Inglaterra para os ingleses?

Rosana Pinheiro-Machado

Olhando exclusivamente para o funcionamento do capitalismo global, é possível entender, numa perspectiva ideal, como uma parte minoritária da esquerda possa defender a saída do Reino Unido da União Europeia. Da mesma forma, não creio que simplesmente devamos defender a permanência como reação automática à pauta defendida pela extrema-direita inglesa.

Como antropóloga, meu desafio é sempre sair do mundo ideal que tanto moveu quanto empacou a ação da esquerda. E aí cabe mencionar a importância de ouvirmos as pessoas comuns e de conhecermos o problema no contexto na prática em que se insere.

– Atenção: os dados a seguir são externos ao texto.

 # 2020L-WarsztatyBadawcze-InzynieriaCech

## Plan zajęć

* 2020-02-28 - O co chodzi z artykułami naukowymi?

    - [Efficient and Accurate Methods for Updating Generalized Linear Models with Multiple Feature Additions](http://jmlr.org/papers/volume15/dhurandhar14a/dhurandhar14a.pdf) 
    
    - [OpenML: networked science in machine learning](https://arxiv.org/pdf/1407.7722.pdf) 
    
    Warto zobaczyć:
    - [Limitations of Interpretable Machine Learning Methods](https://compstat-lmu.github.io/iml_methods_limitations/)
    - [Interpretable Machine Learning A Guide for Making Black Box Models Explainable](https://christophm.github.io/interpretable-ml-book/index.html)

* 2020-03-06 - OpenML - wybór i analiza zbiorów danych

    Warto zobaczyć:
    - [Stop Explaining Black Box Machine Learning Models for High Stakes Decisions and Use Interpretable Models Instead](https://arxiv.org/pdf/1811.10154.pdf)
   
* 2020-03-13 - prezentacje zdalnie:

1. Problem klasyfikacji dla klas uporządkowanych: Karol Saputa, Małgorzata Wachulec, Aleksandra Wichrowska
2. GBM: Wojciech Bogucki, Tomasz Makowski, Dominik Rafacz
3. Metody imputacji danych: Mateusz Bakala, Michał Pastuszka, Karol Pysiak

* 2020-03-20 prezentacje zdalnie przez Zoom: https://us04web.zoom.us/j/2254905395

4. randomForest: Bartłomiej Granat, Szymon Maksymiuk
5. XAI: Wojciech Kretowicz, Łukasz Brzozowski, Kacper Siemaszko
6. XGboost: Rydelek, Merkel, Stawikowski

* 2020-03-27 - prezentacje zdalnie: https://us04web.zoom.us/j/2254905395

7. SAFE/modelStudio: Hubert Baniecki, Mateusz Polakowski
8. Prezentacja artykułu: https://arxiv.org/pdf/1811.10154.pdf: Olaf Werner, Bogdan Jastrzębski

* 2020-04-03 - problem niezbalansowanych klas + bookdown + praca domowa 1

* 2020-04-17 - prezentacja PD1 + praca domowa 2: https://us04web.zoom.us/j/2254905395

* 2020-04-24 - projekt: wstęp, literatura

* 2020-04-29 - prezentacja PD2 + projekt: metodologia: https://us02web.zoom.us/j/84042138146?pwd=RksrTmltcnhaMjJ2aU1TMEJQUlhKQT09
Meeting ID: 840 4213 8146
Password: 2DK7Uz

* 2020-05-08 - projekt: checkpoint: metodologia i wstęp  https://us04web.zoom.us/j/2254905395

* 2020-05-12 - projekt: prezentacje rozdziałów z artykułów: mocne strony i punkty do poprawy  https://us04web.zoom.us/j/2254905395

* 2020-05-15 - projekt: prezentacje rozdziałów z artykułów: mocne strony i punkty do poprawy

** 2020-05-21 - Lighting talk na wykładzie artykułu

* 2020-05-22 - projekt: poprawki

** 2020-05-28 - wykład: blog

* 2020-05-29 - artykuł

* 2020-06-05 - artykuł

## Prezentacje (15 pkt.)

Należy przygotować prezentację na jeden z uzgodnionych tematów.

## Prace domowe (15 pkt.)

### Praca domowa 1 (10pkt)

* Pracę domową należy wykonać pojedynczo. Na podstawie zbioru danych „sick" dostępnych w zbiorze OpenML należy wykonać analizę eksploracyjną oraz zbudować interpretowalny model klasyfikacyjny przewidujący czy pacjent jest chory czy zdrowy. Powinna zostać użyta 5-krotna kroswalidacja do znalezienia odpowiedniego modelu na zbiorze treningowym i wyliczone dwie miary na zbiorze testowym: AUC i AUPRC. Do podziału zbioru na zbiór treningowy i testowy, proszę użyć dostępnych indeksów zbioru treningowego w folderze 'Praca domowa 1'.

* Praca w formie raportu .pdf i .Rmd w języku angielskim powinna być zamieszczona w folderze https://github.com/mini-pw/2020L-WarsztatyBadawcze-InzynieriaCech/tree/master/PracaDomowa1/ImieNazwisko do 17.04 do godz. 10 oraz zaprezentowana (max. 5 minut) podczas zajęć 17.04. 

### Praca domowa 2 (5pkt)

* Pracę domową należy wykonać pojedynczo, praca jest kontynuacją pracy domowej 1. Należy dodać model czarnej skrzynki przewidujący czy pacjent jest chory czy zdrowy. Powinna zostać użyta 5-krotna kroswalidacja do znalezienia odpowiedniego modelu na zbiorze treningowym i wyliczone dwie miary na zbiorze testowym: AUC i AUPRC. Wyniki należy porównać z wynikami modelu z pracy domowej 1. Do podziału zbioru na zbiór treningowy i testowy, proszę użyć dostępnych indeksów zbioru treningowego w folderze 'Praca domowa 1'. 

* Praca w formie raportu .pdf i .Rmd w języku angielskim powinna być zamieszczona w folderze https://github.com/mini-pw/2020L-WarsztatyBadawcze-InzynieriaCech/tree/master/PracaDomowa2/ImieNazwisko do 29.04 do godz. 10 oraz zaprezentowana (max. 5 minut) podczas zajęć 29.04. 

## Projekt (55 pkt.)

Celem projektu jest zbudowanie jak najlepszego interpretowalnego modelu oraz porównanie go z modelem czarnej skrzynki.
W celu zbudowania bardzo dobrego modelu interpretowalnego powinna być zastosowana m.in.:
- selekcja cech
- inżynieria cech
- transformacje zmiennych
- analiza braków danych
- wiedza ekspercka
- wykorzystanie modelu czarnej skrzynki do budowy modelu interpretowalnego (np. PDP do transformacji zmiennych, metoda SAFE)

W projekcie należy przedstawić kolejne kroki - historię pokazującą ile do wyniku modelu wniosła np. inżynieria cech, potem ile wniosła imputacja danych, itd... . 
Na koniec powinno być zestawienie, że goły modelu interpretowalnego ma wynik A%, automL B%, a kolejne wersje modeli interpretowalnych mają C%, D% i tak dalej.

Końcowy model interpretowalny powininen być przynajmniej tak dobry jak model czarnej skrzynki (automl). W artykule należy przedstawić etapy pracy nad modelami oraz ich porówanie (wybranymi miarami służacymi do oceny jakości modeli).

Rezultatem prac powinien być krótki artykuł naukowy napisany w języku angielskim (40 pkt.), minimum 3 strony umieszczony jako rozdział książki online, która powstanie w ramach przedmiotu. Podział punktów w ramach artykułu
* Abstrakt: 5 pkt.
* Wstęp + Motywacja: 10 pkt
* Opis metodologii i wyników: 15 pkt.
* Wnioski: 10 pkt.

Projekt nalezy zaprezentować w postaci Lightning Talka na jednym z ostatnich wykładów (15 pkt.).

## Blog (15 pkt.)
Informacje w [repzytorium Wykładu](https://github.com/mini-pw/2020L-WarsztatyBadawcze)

Como imigrante na Inglaterra, não há como eu defender uma posição que afeta dramaticamente outros imigrantes, os espaços de resistência, a autonomia das universidades, a circulação de pessoas e, principalmente, a classe trabalhadora inglesa. Principalmente, quando essa posição foi votada de forma emocional, rápida, sem debate público e com base em argumentos de ódio, da arrogância e do isolamento territorial.

Nós estamos chocados. Estamos chocados por todos os nossos companheiros que, desde então, perderam o sono. Chocados com o impacto imediato da crise econômica, que, mais uma vez irá ser paga pela classe trabalhadora.

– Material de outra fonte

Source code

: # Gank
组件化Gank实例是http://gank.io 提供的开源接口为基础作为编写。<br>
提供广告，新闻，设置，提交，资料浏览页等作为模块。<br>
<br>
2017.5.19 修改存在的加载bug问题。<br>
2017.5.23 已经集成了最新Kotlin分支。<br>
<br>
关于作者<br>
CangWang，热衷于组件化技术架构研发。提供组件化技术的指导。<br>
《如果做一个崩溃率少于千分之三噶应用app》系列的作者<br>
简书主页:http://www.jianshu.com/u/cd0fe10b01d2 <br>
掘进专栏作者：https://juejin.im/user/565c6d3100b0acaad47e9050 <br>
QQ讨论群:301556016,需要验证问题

Foi uma decisão emocional baseada na raiva que assolou a classe trabalhadora inglesa.

Muitos gritaram “devolver o país aos ingleses”. É claro que a xenofobia é uma variável importante. Mas olhar só para ela é um erro imenso. A classe trabalhadora está ferrada e perdeu seu estado de bem-estar social. Aquela fase que o encanador tinha uma casa muito parecida com o do banqueiro acabou.

Mas o que acabou principalmente é a consciência de classe da classe trabalhadora, especialmente do Norte do país, que empobreceu. O desmonte subjetivo da identidade da classe trabalhadora começou com Thatcher, que agiu no âmago do orgulho de classe.

Como diz o escritor britânico Owen Jones, romantizar o trabalhador de uma mina de ferro não é o ideal, mas certamente a identidade negada da classe trabalhadora resulta não apenas na xenofobia, mas no ódio irrestrito à classe política e à própria classe trabalhadora.

“O problema são os pobres” gritava uma trabalhadora de uma universidade que ganha um salário mínimo e referia-se aos camponeses.

As comunidades pobres que votaram para sair anunciaram que votaram porque não aguentavam mais a austeridade e culparam os imigrantes, a política e os próprios pobres por isso.

Temos, como no Brasil, uma massa perdida e revoltada e uma esquerda o Partido Trabalhista incapaz de reorganizar a classe trabalhadora. Uma massa como diria o historiador E. P. Thompson cuja economia moral é defensiva. Ela age para não perder o que tem.

É o que aconteceu na Inglaterra. As pessoas votavam cegamente pela sua vida empobrecida, mas movida pelo sentimento de ódio a tudo, muito bem aproveitado pela extrema-direita, que agora se junta ao coro do “odiamos a política tradicional”.

Como sempre, são os mais fracos que vão pagar pelo desmonte do Estado britânico. A classe trabalhadora desde Thatcher odeia a si própria, assim como odeia o Outro. Projeta-se no mito do sucesso dos empreendedores ao mesmo tempo em que rejeita o imigrante.

É nesse processo de destruição de identidade de classe, de repúdio ao imigrante que o Brexit foi votado. A discussão sobre a questão econômica mais ampla da saída da União Europeia não pode ser feita num plano ideal, negando toda a violência interpessoal por onde emergiu esse plebiscito. Uma decisão que afeta incisivamente o desenvolvimento da ciência, que causa medo entre os imigrantes e que será paga pelos mais pobres não é uma decisão socialista universalista. Uma decisão baseada na falta de debate público e no ódio é uma decisão fascista.

 

Rosana Pinheiro-Machado, antropóloga, Oxford University.